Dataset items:
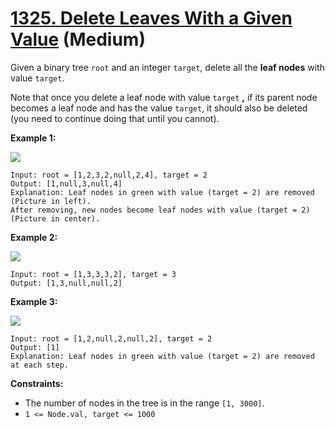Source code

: # [1325. Delete Leaves With a Given Value][link] (Medium)

[link]: https://leetcode.com/problems/delete-leaves-with-a-given-value/

Given a binary tree `root` and an integer `target`, delete all the **leaf nodes** with value
`target`.

Note that once you delete a leaf node with value `target` **,** if its parent node becomes a leaf
node and has the value `target`, it should also be deleted (you need to continue doing that until
you cannot).

**Example 1:**

**![](https://assets.leetcode.com/uploads/2020/01/09/sample_1_1684.png)**

```
Input: root = [1,2,3,2,null,2,4], target = 2
Output: [1,null,3,null,4]
Explanation: Leaf nodes in green with value (target = 2) are removed (Picture in left).
After removing, new nodes become leaf nodes with value (target = 2) (Picture in center).
```

**Example 2:**

**![](https://assets.leetcode.com/uploads/2020/01/09/sample_2_1684.png)**

```
Input: root = [1,3,3,3,2], target = 3
Output: [1,3,null,null,2]
```

**Example 3:**

**![](https://assets.leetcode.com/uploads/2020/01/15/sample_3_1684.png)**

```
Input: root = [1,2,null,2,null,2], target = 2
Output: [1]
Explanation: Leaf nodes in green with value (target = 2) are removed at each step.
```

**Constraints:**

- The number of nodes in the tree is in the range `[1, 3000]`.
- `1 <= Node.val, target <= 1000`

[To do] Set down every entry above again exactly, dropping each picture.

[Solution to this task]
Source code

: # [1325. Delete Leaves With a Given Value][link] (Medium)

[link]: https://leetcode.com/problems/delete-leaves-with-a-given-value/

Given a binary tree `root` and an integer `target`, delete all the **leaf nodes** with value
`target`.

Note that once you delete a leaf node with value `target` **,** if its parent node becomes a leaf
node and has the value `target`, it should also be deleted (you need to continue doing that until
you cannot).

**Example 1:**

**![](https://assets.leetcode.com/uploads/2020/01/09/sample_1_1684.png)**

```
Input: root = [1,2,3,2,null,2,4], target = 2
Output: [1,null,3,null,4]
Explanation: Leaf nodes in green with value (target = 2) are removed (Picture in left).
After removing, new nodes become leaf nodes with value (target = 2) (Picture in center).
```

**Example 2:**

**![](https://assets.leetcode.com/uploads/2020/01/09/sample_2_1684.png)**

```
Input: root = [1,3,3,3,2], target = 3
Output: [1,3,null,null,2]
```

**Example 3:**

**![](https://assets.leetcode.com/uploads/2020/01/15/sample_3_1684.png)**

```
Input: root = [1,2,null,2,null,2], target = 2
Output: [1]
Explanation: Leaf nodes in green with value (target = 2) are removed at each step.
```

**Constraints:**

- The number of nodes in the tree is in the range `[1, 3000]`.
- `1 <= Node.val, target <= 1000`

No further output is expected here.